How many of us have been in a situation like this, one where we felt utterly helpless? Facing the customer – and his or her disappointment – may be the worst part.

Thankfully, these situations don’t happen often. But when they do, here are three key steps to take for the best possible outcome:

  • Expect an objection from the customer. The customer trusted you to take care of things and for whatever reason – your fault or not – it didn’t get done. When we get defensive, it actually makes us more rooted in our opinion and less likely to see things from their point of view. In sales, our entire job is about seeing things from the customer’s point of view. So anticipate the blow.
  • Review the customer’s initial problem and situation.
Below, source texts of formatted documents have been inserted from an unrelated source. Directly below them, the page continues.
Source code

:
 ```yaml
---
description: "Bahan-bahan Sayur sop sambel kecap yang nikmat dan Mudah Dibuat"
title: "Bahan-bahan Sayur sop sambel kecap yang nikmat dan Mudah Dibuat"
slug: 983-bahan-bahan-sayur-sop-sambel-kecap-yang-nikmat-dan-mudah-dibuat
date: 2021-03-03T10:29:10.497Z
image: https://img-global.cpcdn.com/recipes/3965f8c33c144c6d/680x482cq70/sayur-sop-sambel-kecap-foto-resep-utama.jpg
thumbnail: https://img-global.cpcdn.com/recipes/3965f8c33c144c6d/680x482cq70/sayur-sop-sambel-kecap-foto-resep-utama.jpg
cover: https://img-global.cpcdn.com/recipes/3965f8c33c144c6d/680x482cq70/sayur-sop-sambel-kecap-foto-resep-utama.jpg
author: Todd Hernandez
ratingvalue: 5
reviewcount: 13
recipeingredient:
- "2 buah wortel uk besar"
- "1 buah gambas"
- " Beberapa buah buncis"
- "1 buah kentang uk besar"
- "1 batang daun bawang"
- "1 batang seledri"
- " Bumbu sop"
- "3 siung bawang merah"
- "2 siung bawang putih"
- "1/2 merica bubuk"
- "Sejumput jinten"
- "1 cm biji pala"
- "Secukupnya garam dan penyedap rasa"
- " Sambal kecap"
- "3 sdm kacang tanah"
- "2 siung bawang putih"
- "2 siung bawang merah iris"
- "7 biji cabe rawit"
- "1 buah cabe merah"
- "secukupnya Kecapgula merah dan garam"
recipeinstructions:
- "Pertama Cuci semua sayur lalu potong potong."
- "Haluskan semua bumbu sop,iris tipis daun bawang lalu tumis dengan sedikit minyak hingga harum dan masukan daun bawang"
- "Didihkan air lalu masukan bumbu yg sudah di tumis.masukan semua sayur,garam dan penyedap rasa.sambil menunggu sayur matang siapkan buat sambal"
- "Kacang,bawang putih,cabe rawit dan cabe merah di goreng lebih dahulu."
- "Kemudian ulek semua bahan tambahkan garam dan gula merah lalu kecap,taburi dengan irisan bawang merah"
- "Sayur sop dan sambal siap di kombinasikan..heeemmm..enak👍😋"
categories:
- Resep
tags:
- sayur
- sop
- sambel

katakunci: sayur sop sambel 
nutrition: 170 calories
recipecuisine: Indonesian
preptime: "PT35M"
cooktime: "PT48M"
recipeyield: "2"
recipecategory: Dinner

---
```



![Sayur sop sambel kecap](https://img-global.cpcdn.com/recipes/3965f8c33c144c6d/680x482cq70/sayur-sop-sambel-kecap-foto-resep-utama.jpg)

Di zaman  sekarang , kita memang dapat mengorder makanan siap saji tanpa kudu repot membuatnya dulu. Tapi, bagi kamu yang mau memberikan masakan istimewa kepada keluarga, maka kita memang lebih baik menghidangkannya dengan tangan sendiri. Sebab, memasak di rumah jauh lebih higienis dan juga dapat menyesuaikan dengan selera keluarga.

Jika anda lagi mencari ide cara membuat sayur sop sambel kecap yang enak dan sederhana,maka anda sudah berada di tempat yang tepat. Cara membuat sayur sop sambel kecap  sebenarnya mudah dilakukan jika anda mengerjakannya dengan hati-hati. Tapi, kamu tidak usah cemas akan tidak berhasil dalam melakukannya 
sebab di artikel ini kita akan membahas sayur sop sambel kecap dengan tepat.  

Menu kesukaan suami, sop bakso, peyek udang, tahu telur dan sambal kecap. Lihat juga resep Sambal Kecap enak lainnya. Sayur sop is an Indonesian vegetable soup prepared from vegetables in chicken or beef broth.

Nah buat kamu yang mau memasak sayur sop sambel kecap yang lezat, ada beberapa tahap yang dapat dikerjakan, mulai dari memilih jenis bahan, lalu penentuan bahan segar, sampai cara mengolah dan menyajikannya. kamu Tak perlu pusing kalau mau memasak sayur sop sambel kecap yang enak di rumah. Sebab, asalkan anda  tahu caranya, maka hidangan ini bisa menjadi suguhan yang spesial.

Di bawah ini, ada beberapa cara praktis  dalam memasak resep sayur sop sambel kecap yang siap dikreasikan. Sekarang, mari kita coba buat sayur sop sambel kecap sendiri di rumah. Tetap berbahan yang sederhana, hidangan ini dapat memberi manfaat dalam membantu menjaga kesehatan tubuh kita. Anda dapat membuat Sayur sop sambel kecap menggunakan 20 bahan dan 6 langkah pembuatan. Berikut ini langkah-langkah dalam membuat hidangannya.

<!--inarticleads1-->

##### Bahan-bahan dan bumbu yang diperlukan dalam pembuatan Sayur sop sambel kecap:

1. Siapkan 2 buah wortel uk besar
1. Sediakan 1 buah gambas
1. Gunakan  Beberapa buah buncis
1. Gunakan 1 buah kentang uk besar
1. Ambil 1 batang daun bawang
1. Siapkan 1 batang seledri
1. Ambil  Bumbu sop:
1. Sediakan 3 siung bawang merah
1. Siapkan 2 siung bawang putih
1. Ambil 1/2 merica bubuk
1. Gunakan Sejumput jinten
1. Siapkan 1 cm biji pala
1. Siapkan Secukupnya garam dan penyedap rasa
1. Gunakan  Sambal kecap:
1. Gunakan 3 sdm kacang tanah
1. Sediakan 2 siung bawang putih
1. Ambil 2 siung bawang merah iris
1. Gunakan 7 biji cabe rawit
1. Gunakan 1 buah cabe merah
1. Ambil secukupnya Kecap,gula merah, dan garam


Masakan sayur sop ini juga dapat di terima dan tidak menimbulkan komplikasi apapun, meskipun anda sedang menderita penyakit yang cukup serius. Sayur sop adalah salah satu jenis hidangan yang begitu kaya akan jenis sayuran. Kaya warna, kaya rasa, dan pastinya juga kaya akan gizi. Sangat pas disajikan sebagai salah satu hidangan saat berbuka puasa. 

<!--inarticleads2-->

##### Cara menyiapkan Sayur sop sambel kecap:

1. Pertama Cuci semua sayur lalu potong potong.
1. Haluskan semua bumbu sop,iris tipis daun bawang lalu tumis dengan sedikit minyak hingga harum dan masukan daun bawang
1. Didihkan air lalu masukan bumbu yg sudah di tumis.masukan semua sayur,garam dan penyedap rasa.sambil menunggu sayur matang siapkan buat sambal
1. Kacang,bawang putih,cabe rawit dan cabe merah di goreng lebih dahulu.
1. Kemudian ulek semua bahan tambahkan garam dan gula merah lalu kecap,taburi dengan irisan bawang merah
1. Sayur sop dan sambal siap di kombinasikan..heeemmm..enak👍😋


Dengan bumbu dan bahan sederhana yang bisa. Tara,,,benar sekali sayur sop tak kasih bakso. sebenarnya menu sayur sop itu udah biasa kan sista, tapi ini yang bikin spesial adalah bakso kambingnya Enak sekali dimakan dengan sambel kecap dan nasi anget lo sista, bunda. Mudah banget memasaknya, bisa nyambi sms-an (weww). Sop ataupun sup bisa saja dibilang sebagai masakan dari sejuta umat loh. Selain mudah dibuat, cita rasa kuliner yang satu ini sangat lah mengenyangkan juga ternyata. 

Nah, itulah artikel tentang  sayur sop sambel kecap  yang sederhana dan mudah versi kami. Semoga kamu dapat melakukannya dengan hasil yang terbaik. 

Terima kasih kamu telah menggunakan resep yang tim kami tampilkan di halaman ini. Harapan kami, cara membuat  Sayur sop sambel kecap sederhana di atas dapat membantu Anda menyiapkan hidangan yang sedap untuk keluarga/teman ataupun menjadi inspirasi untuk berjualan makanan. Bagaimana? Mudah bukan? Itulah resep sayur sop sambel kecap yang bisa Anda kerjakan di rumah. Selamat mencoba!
I’m not talking about the current problem. Why did the client come to you in the first place? Perhaps it was to get help celebrating an anniversary or saying “I love you forever” to someone special. Remembering this can help you settle the current dilemma a lot quicker.
  • Present a solution – a “way out” that helps solve the initial problem – and shut up. The customer might let you have it. Develop some grit and just take it. Then let the client decide what to do next.

So my customer’s big day had arrived and the product had not. With the help of my team, we found an alternative piece (at a better price) and role-played the conversation.

“I am sorry that the ball has been dropped,” I said to the customer. “We can get it in by tomorrow, or we have a comparable piece here in-store. Tell me what we need to do to make it right.”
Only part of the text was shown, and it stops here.